Which lines in the data below contain the word "patient"? Pull each of them out.

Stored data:
-------

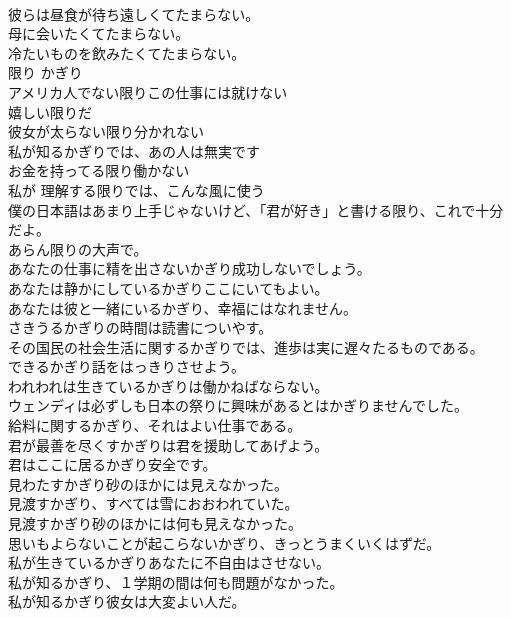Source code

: \documentclass[8pt]{extreport}
\begin{document}
\begin{CJK}{UTF8}{min}
\\	彼らは昼食が待ち遠しくてたまらない。  
\\	母に会いたくてたまらない。  
\\	冷たいものを飲みたくてたまらない。  
\\	限り	かぎり	
\\	アメリカ人でない限りこの仕事には就けない  
\\	嬉しい限りだ  
\\	彼女が太らない限り分かれない  
\\	私が知るかぎりでは、あの人は無実です  
\\	お金を持ってる限り働かない  
\\	私が 理解する限りでは、こんな風に使う  
\\	僕の日本語はあまり上手じゃないけど、「君が好き」と書ける限り、これで十分だよ。  
\\	あらん限りの大声で。  
\\	あなたの仕事に精を出さないかぎり成功しないでしょう。   
\\	あなたは静かにしているかぎりここにいてもよい。   
\\	あなたは彼と一緒にいるかぎり、幸福にはなれません。   
\\	さきうるかぎりの時間は読書についやす。   
\\	その国民の社会生活に関するかぎりでは、進歩は実に遅々たるものである。   
\\	できるかぎり話をはっきりさせよう。   
\\	われわれは生きているかぎりは働かねばならない。   
\\	ウェンディは必ずしも日本の祭りに興味があるとはかぎりませんでした。   
\\	給料に関するかぎり、それはよい仕事である。   
\\	君が最善を尽くすかぎりは君を援助してあげよう。   
\\	君はここに居るかぎり安全です。   
\\	見わたすかぎり砂のほかには見えなかった。   
\\	見渡すかぎり、すべては雪におおわれていた。   
\\	見渡すかぎり砂のほかには何も見えなかった。   
\\	思いもよらないことが起こらないかぎり、きっとうまくいくはずだ。   
\\	私が生きているかぎりあなたに不自由はさせない。   
\\	私が知るかぎり、１学期の間は何も問題がなかった。   
\\	私が知るかぎり彼女は大変よい人だ。   

\end{CJK}
\end{document}
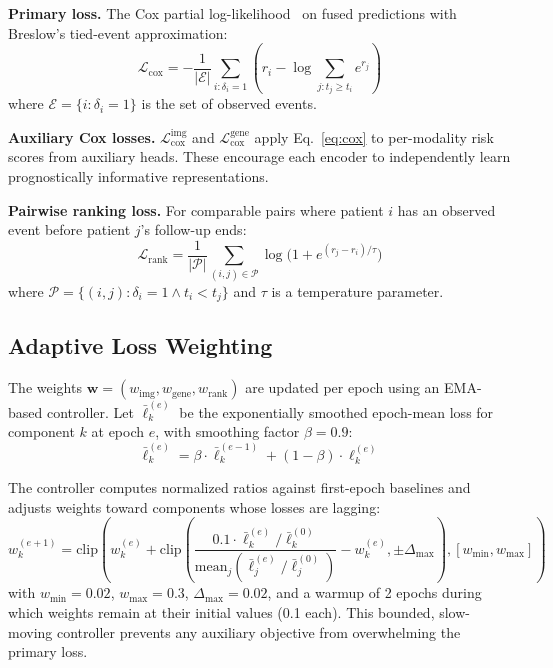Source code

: \documentclass[10pt,twocolumn]{article}
\begin{document}
\textbf{Primary loss.} The Cox partial log-likelihood~\cite{cox1972}
on fused predictions with Breslow's tied-event approximation:
\begin{equation}
\mathcal{L}_{\text{cox}} = -\frac{1}{|\mathcal{E}|}
\sum_{i: \delta_i = 1}
\left( r_i - \log \sum_{j: t_j \geq t_i} e^{r_j} \right)
\label{eq:cox}
\end{equation}
where $\mathcal{E} = \{i : \delta_i = 1\}$ is the set of observed events.

\textbf{Auxiliary Cox losses.}
$\mathcal{L}_{\text{cox}}^{\text{img}}$ and
$\mathcal{L}_{\text{cox}}^{\text{gene}}$ apply Eq.~\ref{eq:cox} to
per-modality risk scores from auxiliary heads. These encourage each
encoder to independently learn prognostically informative
representations.

\textbf{Pairwise ranking loss.}
For comparable pairs where patient $i$ has an observed event before
patient $j$'s follow-up ends:
\begin{equation}
\mathcal{L}_{\text{rank}} = \frac{1}{|\mathcal{P}|}
\sum_{(i,j) \in \mathcal{P}}
\log\bigl(1 + e^{(r_j - r_i)/\tau}\bigr)
\label{eq:rank}
\end{equation}
where $\mathcal{P} = \{(i,j) : \delta_i = 1 \land t_i < t_j\}$ and
$\tau$ is a temperature parameter.

\subsection{Adaptive Loss Weighting}

The weights $\mathbf{w} = (w_{\text{img}}, w_{\text{gene}},
w_{\text{rank}})$ are updated per epoch using an EMA-based controller.
Let $\bar{\ell}_k^{(e)}$ be the exponentially smoothed epoch-mean loss
for component $k$ at epoch $e$, with smoothing factor $\beta = 0.9$:
\begin{equation}
\bar{\ell}_k^{(e)} = \beta \cdot \bar{\ell}_k^{(e-1)} + (1 - \beta) \cdot \ell_k^{(e)}
\end{equation}

The controller computes normalized ratios against first-epoch baselines
and adjusts weights toward components whose losses are lagging:
\begin{equation}
w_k^{(e+1)} = \text{clip}\!\left(
w_k^{(e)} + \text{clip}\!\left(
\frac{0.1 \cdot \bar{\ell}_k^{(e)} / \bar{\ell}_k^{(0)}}
{\text{mean}_j(\bar{\ell}_j^{(e)} / \bar{\ell}_j^{(0)})} - w_k^{(e)},
\pm \Delta_{\max}
\right),
[w_{\min}, w_{\max}]
\right)
\label{eq:weight_update}
\end{equation}
with $w_{\min}\!=\!0.02$, $w_{\max}\!=\!0.3$,
$\Delta_{\max}\!=\!0.02$, and a warmup of 2 epochs during which
weights remain at their initial values (0.1 each). This bounded,
slow-moving controller prevents any auxiliary objective from
overwhelming the primary loss.
\end{document}
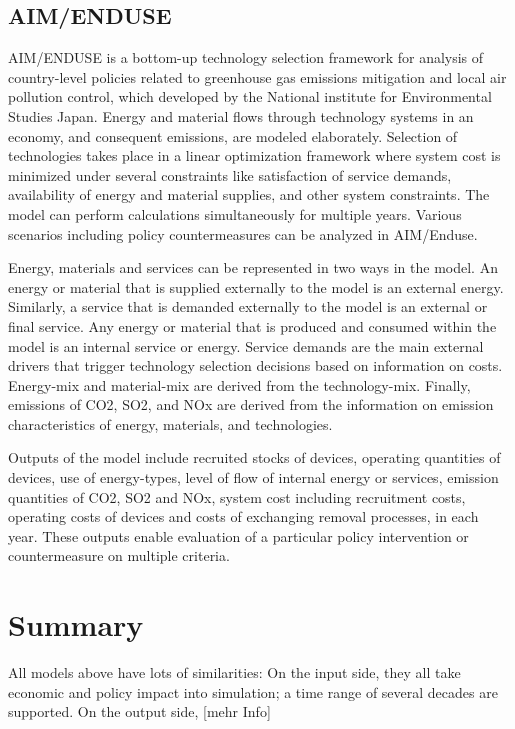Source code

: \documentclass[lettersize,journal]{IEEEtran}
\begin{document}
  \subsection{AIM/ENDUSE}
  AIM/ENDUSE  is a bottom-up technology selection framework for analysis of country-level policies related to greenhouse gas emissions mitigation and local air pollution control, which developed by the National institute for Environmental Studies Japan. Energy and material flows through technology systems in an economy, and consequent emissions, are modeled elaborately. Selection of technologies takes place in a linear optimization framework where system cost is minimized under several constraints like satisfaction of service demands, availability of energy and material supplies, and other system constraints.  The model can perform calculations simultaneously for multiple years. Various scenarios including policy countermeasures can be analyzed in AIM/Enduse. 

  Energy, materials and services can be represented in two ways in the model. An energy or material that is supplied externally to the model is an external energy. Similarly, a service that is demanded externally to the model is an external or final service. Any energy or material that is produced and consumed within the model is an internal service or energy. Service demands are the main external drivers that trigger technology selection decisions based on information on costs. Energy-mix and material-mix are derived from the technology-mix. Finally, emissions of CO2, SO2, and NOx are derived from the information on emission characteristics of energy, materials, and technologies. 

  Outputs of the model include recruited stocks of devices, operating quantities of devices, use of energy-types, level of flow of internal energy or services, emission quantities of CO2, SO2 and NOx, system cost including recruitment costs, operating costs of devices and costs of exchanging removal processes, in each year. These outputs enable evaluation of a particular policy intervention or countermeasure on multiple criteria.\cite{aim}



\section{Summary}
All models above have lots of similarities: On the input side, they all take economic and policy impact into simulation; a time range of several decades are supported. On the output side, 
[mehr Info]
\end{document}
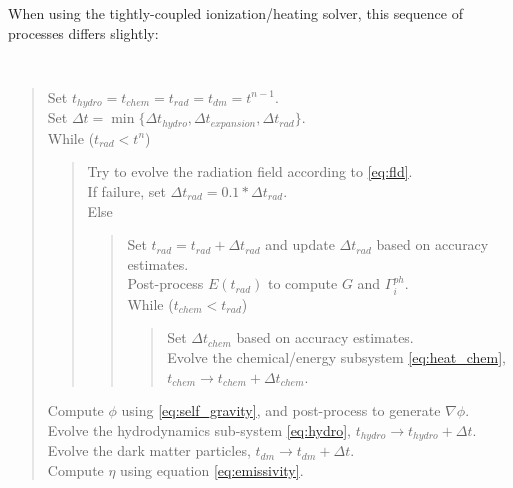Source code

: When using the tightly-coupled ionization/heating
solver, this sequence of processes differs slightly: 
{\tt
\begin{quote}
Set $t_{hydro}=t_{chem}=t_{rad}=t_{dm} = t^{n-1}$.\\
Set $\Delta t = \min\{\Delta t_{hydro}, \Delta t_{expansion}, \Delta t_{rad}\}$.\\
While ($t_{rad} < t^n$)
\begin{quote}
  Try to evolve the radiation field according to \eqref{eq:fld}.\\
  If failure, set $\Delta t_{rad} = 0.1*\Delta t_{rad}$.\\
  Else
  \begin{quote}
    Set $t_{rad} = t_{rad} + \Delta t_{rad}$ and update $\Delta t_{rad}$
    based on accuracy estimates. \\
    Post-process $E(t_{rad})$ to compute $G$ and $\Gamma_i^{ph}$.\\
    While ($t_{chem} < t_{rad}$)
    \begin{quote}
      Set $\Delta t_{chem}$ based on accuracy estimates. \\
      Evolve the chemical/energy subsystem \eqref{eq:heat_chem},
      $t_{chem} \to t_{chem} + \Delta t_{chem}$.
    \end{quote}
  \end{quote}
\end{quote}
Compute $\phi$ using \eqref{eq:self_gravity}, and post-process to
generate $\nabla\phi$.\\ 
Evolve the hydrodynamics sub-system \eqref{eq:hydro}, $t_{hydro} \to
t_{hydro} + \Delta t$.\\
Evolve the dark matter particles, $t_{dm} \to t_{dm} + \Delta t$.\\
Compute $\eta$ using equation \eqref{eq:emissivity}.
\end{quote}
}
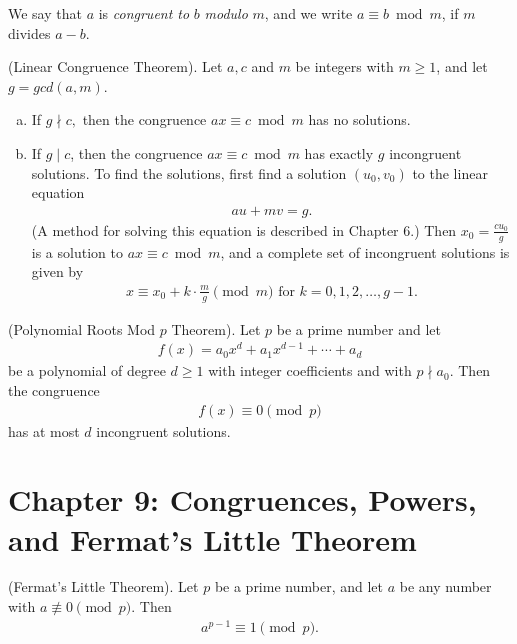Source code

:\documentclass[graybox]{svmult}
\begin{document}
\begin{definition}
We say that $a$ is \textit{congruent to} $b$ \textit{modulo} $m$, and we write $a \equiv b\bmod m$, if $m$ divides $a-b$.
\end{definition}

\begin{theorem}
(Linear Congruence Theorem). Let $a,c$ and $m$ be integers with $m\geqslant 1$, and let $g=gcd(a,m)$.
\begin{enumerate}[(a)]
\item If $g \nmid c,$ then the congruence $ax \equiv c \bmod m$ has no solutions.
\item If $g \mid c$, then the congruence $ax \equiv c \bmod m$ has exactly $g$ incongruent solutions. To find the solutions, first find a solution $(u_0, v_0)$ to the linear equation
\begin{align*}
au+mv=g.
\end{align*}
(A method for solving this equation is described in Chapter 6.) Then $x_0 = \frac{cu_0}{g}$ is a solution to $ax \equiv c \bmod m$, and a complete set of incongruent solutions is given by
\begin{align*}
x \equiv x_0 + k \cdot \frac{m}{g} \pmod m \text{ for } k = 0,1,2,\ldots,g-1.
\end{align*}
\end{enumerate}
\end{theorem}

\begin{theorem}
(Polynomial Roots Mod $p$ Theorem). Let $p$ be a prime number and let
\begin{align*}
f(x) = a_0x^d+a_1x^{d-1}+\cdots+a_d
\end{align*}
be a polynomial of degree $d \geqslant 1$ with integer coefficients and with $p \nmid a_0$. Then the congruence
\begin{align*}
f(x) \equiv 0 \pmod p
\end{align*}
has at most $d$ incongruent solutions.
\end{theorem}

\section*{Chapter 9: Congruences, Powers, and Fermat's Little Theorem}

\begin{svgraybox}
\begin{theorem}
(Fermat's Little Theorem). Let $p$ be a prime number, and let $a$ be any number with $a \not \equiv 0 \pmod p$. Then
\begin{align*}
a^{p-1} \equiv 1 \pmod p.
\end{align*}
\end{theorem}
\end{svgraybox}
\end{document}
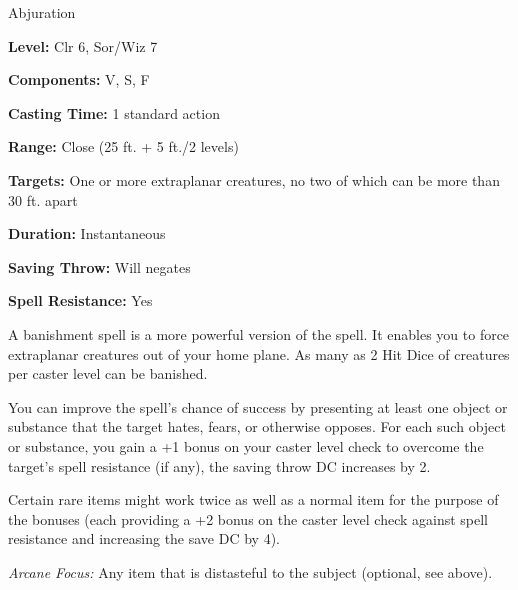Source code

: 
Abjuration

\textbf{Level:} Clr 6, Sor/Wiz 7

\textbf{Components:} V, S, F

\textbf{Casting Time:} 1 standard action

\textbf{Range:} Close (25 ft. + 5 ft./2 levels)

\textbf{Targets:} One or more extraplanar creatures, no two of which can be more than 30 ft. apart

\textbf{Duration:} Instantaneous

\textbf{Saving Throw:} Will negates

\textbf{Spell Resistance:} Yes

A banishment spell is a more powerful version of the 
spell. It enables you to force extraplanar creatures out of your home plane. As 
many as 2 Hit Dice of creatures per caster level can be banished.

You can improve the spell's chance of success by presenting at least one object 
or substance that the target hates, fears, or otherwise opposes. For each such 
object or substance, you gain a +1 bonus on your caster level check to overcome 
the target's spell resistance (if any), the saving throw DC increases by 2. 

Certain rare items might work twice as well as a normal item for the purpose of 
the bonuses (each providing a +2 bonus on the caster level check against spell 
resistance and increasing the save DC by 4).

\textit{Arcane Focus:} Any item that is distasteful to the subject (optional, see above).

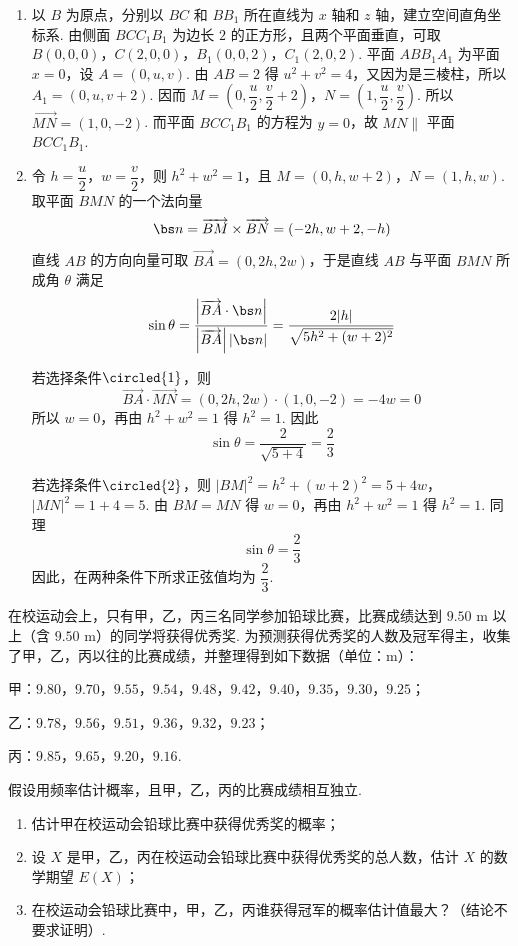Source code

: \begin{solution}
\begin{enumerate}
\item 以 \(B\) 为原点，分别以 \(BC\) 和 \(BB_1\) 所在直线为 \(x\) 轴和 \(z\) 轴，建立空间直角坐标系. 由侧面 \(BCC_1B_1\) 为边长 \(2\) 的正方形，且两个平面垂直，可取
\(B(0,0,0)\)，\(C(2,0,0)\)，\(B_1(0,0,2)\)，\(C_1(2,0,2)\).
平面 \(ABB_1A_1\) 为平面 \(x=0\)，设 \(A=(0,u,v)\). 由 \(AB=2\) 得 \(u^2+v^2=4\)，又因为是三棱柱，所以 \(A_1=(0,u,v+2)\). 因而
\(M=\left(0,\dfrac{u}{2},\dfrac{v}{2}+2\right)\)，\(N=\left(1,\dfrac{u}{2},\dfrac{v}{2}\right)\).
所以 \(\overrightarrow{MN}=(1,0,-2)\). 而平面 \(BCC_1B_1\) 的方程为 \(y=0\)，故 \(MN\parallel\) 平面 \(BCC_1B_1\).

\item 令 \(h=\dfrac{u}{2}\)，\(w=\dfrac{v}{2}\)，则 \(h^2+w^2=1\)，且
\(M=(0,h,w+2)\)，\(N=(1,h,w)\).
取平面 \(BMN\) 的一个法向量
\[
\bs n=\overrightarrow{BM}\times\overrightarrow{BN}=(-2h,w+2,-h)
\]
直线 \(AB\) 的方向向量可取 \(\overrightarrow{BA}=(0,2h,2w)\)，于是直线 \(AB\) 与平面 \(BMN\) 所成角 \(\theta\) 满足
\[
\sin\theta=\dfrac{\left|\overrightarrow{BA}\cdot\bs n\right|}{\left|\overrightarrow{BA}\right|\left|\bs n\right|}
=\dfrac{2|h|}{\sqrt{5h^2+(w+2)^2}}
\]

若选择条件\(\circled{1}\)，则
\[
\overrightarrow{BA}\cdot\overrightarrow{MN}=(0,2h,2w)\cdot(1,0,-2)=-4w=0
\]
所以 \(w=0\)，再由 \(h^2+w^2=1\) 得 \(h^2=1\). 因此
\[
\sin\theta=\dfrac{2}{\sqrt{5+4}}=\dfrac{2}{3}
\]

若选择条件\(\circled{2}\)，则
\(|BM|^2=h^2+(w+2)^2=5+4w\)，\(|MN|^2=1+4=5\).
由 \(BM=MN\) 得 \(w=0\)，再由 \(h^2+w^2=1\) 得 \(h^2=1\). 同理
\[
\sin\theta=\dfrac{2}{3}
\]
因此，在两种条件下所求正弦值均为 \(\dfrac{2}{3}\).
\end{enumerate}
\end{solution}

\begin{problem}
在校运动会上，只有甲，乙，丙三名同学参加铅球比赛，比赛成绩达到 \(9.50\text{ m}\) 以上（含 \(9.50\text{ m}\)）的同学将获得优秀奖. 为预测获得优秀奖的人数及冠军得主，收集了甲，乙，丙以往的比赛成绩，并整理得到如下数据（单位：\(\mathrm{m}\)）：

甲：\(9.80\)，\(9.70\)，\(9.55\)，\(9.54\)，\(9.48\)，\(9.42\)，\(9.40\)，\(9.35\)，\(9.30\)，\(9.25\)；

乙：\(9.78\)，\(9.56\)，\(9.51\)，\(9.36\)，\(9.32\)，\(9.23\)；

丙：\(9.85\)，\(9.65\)，\(9.20\)，\(9.16\).

假设用频率估计概率，且甲，乙，丙的比赛成绩相互独立.

\begin{enumerate}
\item 估计甲在校运动会铅球比赛中获得优秀奖的概率；

\item 设 \(X\) 是甲，乙，丙在校运动会铅球比赛中获得优秀奖的总人数，估计 \(X\) 的数学期望 \(E(X)\)；

\item 在校运动会铅球比赛中，甲，乙，丙谁获得冠军的概率估计值最大？（结论不要求证明）.
\end{enumerate}
\end{problem}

-------

▸ PROBLEM SOLUTION
For comparable pairs where patient $i$ has an observed event before
patient $j$'s follow-up ends:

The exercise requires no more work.